En un artículo publicado en octubre en el sitio web de la Anpof, Maria Isabel Limongi, docente de filosofía de la Universidad Federal de Paraná, refuerza esa hipótesis. “¿Qué es la filosofía sino un campo de disputa entre diversas perspectivas discursivas? Pero considero que es allí donde las mujeres se encuentran en desventaja, puesto que, al contrario que los hombres, nunca se las estimuló a adquirir seguridad en sus propios discursos”, escribió. “En ese juego, ellas generalmente se intimidan y, cuando no, lo hacen a duras penas. No profundicé mucho más allá de declarar las razones que me habrían llevado a abandonar la filosofía, en las tantas veces que medité sobre ello, así como relatar aquello que noto aquí y allí, entre mis alumnas de posgrado, por ejemplo, muchas de las cuales sienten un temor terrible de decir tonterías”.

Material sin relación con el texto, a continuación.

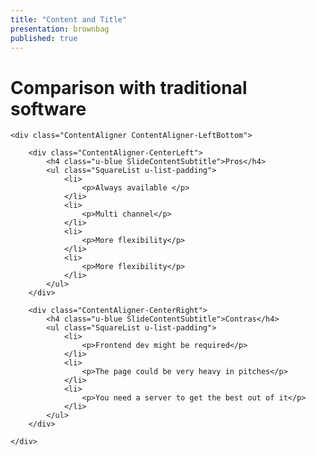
 ```yaml
---
title: "Content and Title"
presentation: brownbag
published: true
---
```

<div class="ContentAligner ContentAligner-Vertical u-padding-content">
    <div class="ContentAligner-LeftTop">
        <div class="title__container">
            <h1 class="SlideContentTitle u-sans u-bold">Comparison with traditional software</h1>
            <div class="SlideTitleUnderline"></div>
        </div>
    </div>

    <div class="ContentAligner ContentAligner-LeftBottom">

        <div class="ContentAligner-CenterLeft">
            <h4 class="u-blue SlideContentSubtitle">Pros</h4>
            <ul class="SquareList u-list-padding">
                <li>
                    <p>Always available </p>
                </li>
                <li>
                    <p>Multi channel</p>
                </li>
                <li>
                    <p>More flexibility</p>
                </li>
                <li>
                    <p>More flexibility</p>
                </li>
            </ul>
        </div>

        <div class="ContentAligner-CenterRight">
            <h4 class="u-blue SlideContentSubtitle">Contras</h4>
            <ul class="SquareList u-list-padding">
                <li>
                    <p>Frontend dev might be required</p>
                </li>
                <li>
                    <p>The page could be very heavy in pitches</p>
                </li>
                <li>
                    <p>You need a server to get the best out of it</p>
                </li>
            </ul>
        </div>

    </div>
</div>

El interés de Carolina Araújo por el tema también surgió de su experiencia personal: ella fue madre mientras hacía el doctorado, en 2002, en una época en que las becarias no tenían derecho a la licencia por maternidad. Su intención es llamar la atención en forma permanente hacia la disparidad de género en la filosofía. “Queremos que la Capes monitoree la división de género en los programas de posgrado y aporte datos actualizados”, dice Araújo. Eso ayudaría a identificar grupos de investigación y programas de posgrado poco permeables a la participación femenina. “Una labor significativa sería distribuir becas de iniciación científica manteniendo la proporción de varones y mujeres que ingresan a las carreras, que actualmente son del 60% y 40% respectivamente. Así habría mayor posibilidad de que el ingreso al posgrado mantuviera ese patrón y a mediano o largo plazo podría producirse un cambio de escenario”, dice.

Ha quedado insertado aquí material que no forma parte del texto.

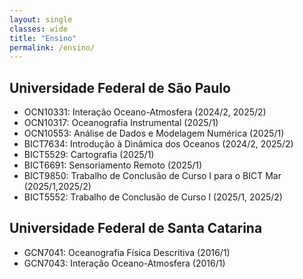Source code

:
 ```yaml
---
layout: single
classes: wide
title: "Ensino"
permalink: /ensino/
---
```



## Universidade Federal de São Paulo

- OCN10331: Interação Oceano-Atmosfera (2024/2, 2025/2)
- OCN10317: Oceanografia Instrumental (2025/1)
- OCN10553: Análise de Dados e Modelagem Numérica (2025/1)
- BICT7634: Introdução à Dinâmica dos Oceanos  (2024/2, 2025/2)
- BICT5529: Cartografia  (2025/1)
- BICT6691: Sensoriamento Remoto (2025/1)
- BICT9850: Trabalho de Conclusão de Curso I para o BICT Mar (2025/1,2025/2)
- BICT5552: Trabalho de Conclusão de Curso I (2025/1, 2025/2)

## Universidade Federal de Santa Catarina

- GCN7041: Oceanografia Física Descritiva (2016/1)
- GCN7043: Interação Oceano-Atmosfera (2016/1)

En otros países, el diagnóstico del problema dio lugar a estrategias para contrarrestarlo. La British Philosophical Association elaboró documentos sobre buenas prácticas para reducir la disparidad de género en la carrera de filosofía, con recomendaciones sobre la relación entre docentes y estudiantes y la distribución de los cargos académicos. El ejemplo más contundente de movilización es el de la American Philosophical Association, que mantiene un Comité sobre el Estatus de las Mujeres. Esa instancia monitorea la participación de las mujeres en la carrera en Estados Unidos y divulga trabajos de filósofos y filósofas que se consideran subrepresentados en el currículo de las universidades.